The Big Idea

Lessons learned from markets in 2023

| December 15, 2023

This document is intended for institutional investors and is not subject to all of the independence and disclosure standards applicable to debt research reports prepared for retail investors. This material does not constitute research.

Persistent rate volatility, even after the regional bank crisis and the debt ceiling showdown in the spring, had plenty to teach. The sharp rise in longer rates in the fall packed in a good lesson. Redemptions from mutual funds showed the impact they can have on MBS spreads. And at the tail end of 2023, the competitive advantage private lending may have over bank loans became a little clearer. Every education requires paying a little tuition. This year was no exception.

As liquidity goes, so goes volatility

I thought volatility would die down this year as growth, inflation and the Fed path became clearer. All of these fundamentals definitely have become clearer based on how tightly clustered Street forecasts have become, but rate volatility has stayed high. The missing ingredient and the lesson learned: as liquidity goes, so goes volatility. And with liquidity likely to keep dropping through 2024, volatility should stay surprisingly high.

The rate of new information flowing into the market and the magnitude of surprise is the underpinning for volatility. But liquidity—the supply of investable cash or near-cash—affects how smoothly the market reacts. When liquidity is high, the market can correct even small mispricings and limit volatility. But when liquidity is low, the market swings back and forth across fair value as cash comes off the sidelines in fits and starts.

As liquidity declined this year, volatility rose (Exhibit 1). The lower liquidity showed up in wider dispersion of intraday Treasury yields (Exhibit 1). The New York Fed also saw it in wider bid-ask spreads, lower market depth and a bigger impact for large flows. The lower liquidity made it hard to police mispricings. Option-implied rate volatility rose. And implied volatility, in the short run, is one of the single best predictors of realized volatility.

Exhibit 1: As liquidity has dropped, rate volatility has gone up

Note: The index reflects the average difference in yield between US Treasury issues with a 1-year or longer maturity and the intra-day Bloomberg relative value curve fitter. In liquid markets, deviations go away quickly, and index values are low. In illiquid markets, deviations persist, and index values are high.
Source: Bloomberg, Santander US Capital Markets LLC.
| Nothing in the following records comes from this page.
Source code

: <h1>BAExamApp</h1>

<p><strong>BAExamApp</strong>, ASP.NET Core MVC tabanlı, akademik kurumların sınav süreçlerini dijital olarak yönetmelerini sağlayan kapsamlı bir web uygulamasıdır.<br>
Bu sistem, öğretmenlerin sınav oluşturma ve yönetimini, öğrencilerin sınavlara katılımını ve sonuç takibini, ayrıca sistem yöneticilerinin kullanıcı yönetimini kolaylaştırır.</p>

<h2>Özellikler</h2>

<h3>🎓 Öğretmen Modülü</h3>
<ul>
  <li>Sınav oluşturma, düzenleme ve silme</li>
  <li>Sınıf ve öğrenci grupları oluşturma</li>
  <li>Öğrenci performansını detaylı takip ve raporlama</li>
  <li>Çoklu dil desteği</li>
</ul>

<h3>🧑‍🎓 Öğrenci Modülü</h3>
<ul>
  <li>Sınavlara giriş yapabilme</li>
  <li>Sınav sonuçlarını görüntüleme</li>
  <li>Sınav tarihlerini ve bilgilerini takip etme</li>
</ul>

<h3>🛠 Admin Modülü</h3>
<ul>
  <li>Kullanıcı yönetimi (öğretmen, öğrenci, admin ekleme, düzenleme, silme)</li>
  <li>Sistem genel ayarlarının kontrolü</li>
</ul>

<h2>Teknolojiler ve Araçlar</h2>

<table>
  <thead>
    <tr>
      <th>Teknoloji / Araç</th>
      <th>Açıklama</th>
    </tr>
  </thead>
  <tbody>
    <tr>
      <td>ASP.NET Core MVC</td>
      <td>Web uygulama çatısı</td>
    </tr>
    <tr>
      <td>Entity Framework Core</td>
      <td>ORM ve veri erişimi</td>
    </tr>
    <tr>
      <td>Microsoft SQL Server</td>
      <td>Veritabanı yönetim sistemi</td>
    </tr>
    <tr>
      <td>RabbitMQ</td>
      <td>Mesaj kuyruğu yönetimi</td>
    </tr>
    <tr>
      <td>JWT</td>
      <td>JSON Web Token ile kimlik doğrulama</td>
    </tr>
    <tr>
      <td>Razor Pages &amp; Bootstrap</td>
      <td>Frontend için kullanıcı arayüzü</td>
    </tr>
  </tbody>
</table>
The Fed is likely to keep draining liquidity in 2024 even if it plays to the dots from the December FOMC. QT should keep vacuuming cash out of the financial system, and relatively high rates on repo, T-bills and other instruments should keep a lot of cash trapped in the front end of the yield curve—cash that otherwise would travel to risk assets. A rising price for liquidity should improve relative value in a range of assets:

  • In on-the-run rather than off-the-run debt
  • In large rather than small issues
  • In frequent rather than infrequent issuers

Short rates have a surprising impact on long rates

I came into 2023 expecting a steady series of Fed hikes and expecting short rates to rise much more dramatically than long rates. The 2s10s yield curve would invert by more than 100 bp. And I was right. Twice (Exhibit 2). But I was also wrong in the second half of the year. And the lesson learned in the error is that despite what the textbooks say, short rates can have an outsized impact on long rates.
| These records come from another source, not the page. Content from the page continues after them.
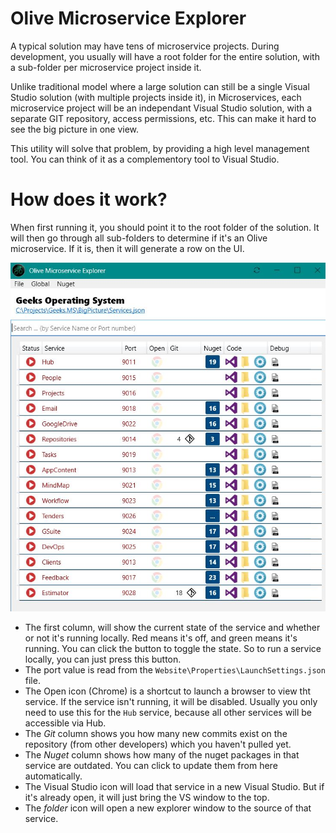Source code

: # Olive Microservice Explorer

A typical solution may have tens of microservice projects. During development, you usually will have a root folder for the entire solution, with a sub-folder per microservice project inside it. 

Unlike traditional model where a large solution can still be a single Visual Studio solution (with multiple projects inside it), in Microservices, each microservice project will be an independant Visual Studio solution, with a separate GIT repository, access permissions, etc. This can make it hard to see the big picture in one view.

This utility will solve that problem, by providing a high level management tool. You can think of it as a complementory tool to Visual Studio.

# How does it work?

When first running it, you should point it to the root folder of the solution.
It will then go through all sub-folders to determine if it's an Olive microservice. If it is, then it will generate a row on the UI.

![screenshot](Resources/Screenshot.JPG)

- The first column, will show the current state of the service and whether or not it's running locally. Red means it's off, and green means it's running. You can click the button to toggle the state. So to run a service locally, you can just press this button.
- The port value is read from the `Website\Properties\LaunchSettings.json` file.
- The Open icon (Chrome) is a shortcut to launch a browser to view tht service. If the service isn't running, it will be disabled. Usually you only need to use this for the `Hub` service, because all other services will be accessible via Hub.
- The *Git* column shows you how many new commits exist on the repository (from other developers) which you haven't pulled yet.
- The *Nuget* column shows how many of the nuget packages in that service are outdated. You can click to update them from here automatically.
- The Visual Studio icon will load that service in a new Visual Studio. But if it's already open, it will just bring the VS window to the top.
- The *folder* icon will open a new explorer window to the source of that service.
Exhibit 2: The 2s10s curve broke -100 bp twice but did not stick

Source: Bloomberg, Santander US Capital Markets LLC

The eye-opener on this really came when I tried to formally model fair value in 10-year rates using a list of factors that figure in better known structural models of interest rates:

  • Expected inflation
  • Expected growth
  • Expected rate risk
  • Federal deficit
  • Fed holdings
  • Foreign holdings
  • Expected Fed policy

Expected Fed policy turned out to be one of the most reliable influence on 10-year rates. That’s not what the textbooks predict. The textbooks argue for rates as a compensation for inflation, real rates and a term premium. The Fed moves policy around to keep inflation and growth on target, but the policy rate is always supposed to be a temporary influence. The Fed itself still sees the likely long-run policy rate at 2.5% and has seen it that way through the hiking cycle, so longer rates should gravitate into that neighborhood.

Textbooks aside, the 10-year rate approached 5% in October as the market started to price in further Fed hikes, reflecting the impact of Fed expectations on the long end of the curve. Now that fed funds futures expect policy rates to drop by nearly 150 bp in the next year, the 10-year has dropped below 4%. Portfolios holding long duration will ignore shifting Fed expectations at their own risk, regardless of where the Fed may go in the long run.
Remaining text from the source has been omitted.